Microstructural control of new intercalation layered titanoniobates with large and reversible d-spacing for easy Na⁺ ion uptake

Key issues for Na-ion batteries are the development of promising electrode materials with favorable sites for Na⁺ ion intercalation/deintercalation and an understanding of the reaction mechanisms due to its high activation energy and poor electrochemical reversibility. We first report a layered H_0.43Ti_0.93Nb_1.07O₅ as a new anode material. This anode material is engineered to have dominant (200) and (020) planes with both a sufficiently large d-spacing of ~8.3 Å and two-dimensional ionic channels for easy Na⁺ ion uptake, which leads to a small volume expansion of ~0.6 Å along the c direction upon Na insertion (discharging) and the lowest energy barrier of 0.19 eV in the [020] plane among titanium oxide–based materials ever reported.
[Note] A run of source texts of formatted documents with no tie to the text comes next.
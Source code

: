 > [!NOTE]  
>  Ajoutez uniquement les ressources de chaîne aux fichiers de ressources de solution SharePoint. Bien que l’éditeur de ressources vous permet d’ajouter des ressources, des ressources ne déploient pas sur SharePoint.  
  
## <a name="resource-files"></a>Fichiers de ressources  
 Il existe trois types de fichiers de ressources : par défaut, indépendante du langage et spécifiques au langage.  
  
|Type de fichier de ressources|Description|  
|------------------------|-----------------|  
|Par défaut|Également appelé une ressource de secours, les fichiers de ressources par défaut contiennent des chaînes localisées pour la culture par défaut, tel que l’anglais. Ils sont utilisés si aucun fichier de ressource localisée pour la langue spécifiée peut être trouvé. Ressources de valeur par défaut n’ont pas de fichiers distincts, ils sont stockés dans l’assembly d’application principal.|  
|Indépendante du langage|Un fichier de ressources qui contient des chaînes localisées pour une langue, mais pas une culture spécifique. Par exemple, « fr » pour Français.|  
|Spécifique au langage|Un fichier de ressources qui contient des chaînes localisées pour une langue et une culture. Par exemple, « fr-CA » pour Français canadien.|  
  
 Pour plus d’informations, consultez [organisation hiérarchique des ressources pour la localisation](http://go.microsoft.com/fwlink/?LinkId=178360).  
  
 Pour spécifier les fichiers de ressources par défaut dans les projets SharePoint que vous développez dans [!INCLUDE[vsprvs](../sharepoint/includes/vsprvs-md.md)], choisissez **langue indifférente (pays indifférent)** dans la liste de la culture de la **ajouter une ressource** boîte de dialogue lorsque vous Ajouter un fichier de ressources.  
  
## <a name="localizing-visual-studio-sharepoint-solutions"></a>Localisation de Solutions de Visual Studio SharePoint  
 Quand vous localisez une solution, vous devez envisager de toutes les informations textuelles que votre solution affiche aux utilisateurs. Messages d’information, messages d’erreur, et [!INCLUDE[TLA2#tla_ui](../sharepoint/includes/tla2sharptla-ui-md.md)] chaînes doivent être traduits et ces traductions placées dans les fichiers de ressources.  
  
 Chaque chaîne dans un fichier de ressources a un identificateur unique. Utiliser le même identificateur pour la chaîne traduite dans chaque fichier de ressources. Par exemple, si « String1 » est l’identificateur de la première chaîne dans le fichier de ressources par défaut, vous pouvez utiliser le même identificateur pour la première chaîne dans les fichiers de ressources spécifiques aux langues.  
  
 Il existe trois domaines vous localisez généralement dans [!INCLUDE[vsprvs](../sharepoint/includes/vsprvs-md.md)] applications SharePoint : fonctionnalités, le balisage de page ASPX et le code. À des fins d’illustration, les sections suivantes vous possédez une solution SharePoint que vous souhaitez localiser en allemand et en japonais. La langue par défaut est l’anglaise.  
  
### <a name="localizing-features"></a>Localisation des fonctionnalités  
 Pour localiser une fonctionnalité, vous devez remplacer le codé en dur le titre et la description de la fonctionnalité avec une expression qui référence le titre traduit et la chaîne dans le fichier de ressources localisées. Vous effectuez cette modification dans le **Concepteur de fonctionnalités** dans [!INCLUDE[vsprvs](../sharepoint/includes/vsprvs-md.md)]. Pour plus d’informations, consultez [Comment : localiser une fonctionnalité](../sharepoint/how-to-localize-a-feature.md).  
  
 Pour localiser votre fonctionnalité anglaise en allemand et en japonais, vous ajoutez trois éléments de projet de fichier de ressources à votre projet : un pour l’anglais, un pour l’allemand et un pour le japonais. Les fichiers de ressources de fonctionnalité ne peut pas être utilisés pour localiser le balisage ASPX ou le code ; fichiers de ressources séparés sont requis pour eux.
The material intercalates and deintercalates reversibly 1.7 Na ions (~200 mAh g⁻¹) without a capacity fading in a potential window of 0.01 to 3.0 V versus Na/Na⁺. Na insertion/deinsertion takes place through a solid-solution reaction without a phase separation, which prevents coherent strain or stress in the microstructure during cycling and ensures promising sodium storage properties. These findings demonstrate a great potential of H_0.43Ti_0.93Nb_1.07O₅ as the anode, and our strategy can be applied to other layered metal oxides for promising sodium storage properties.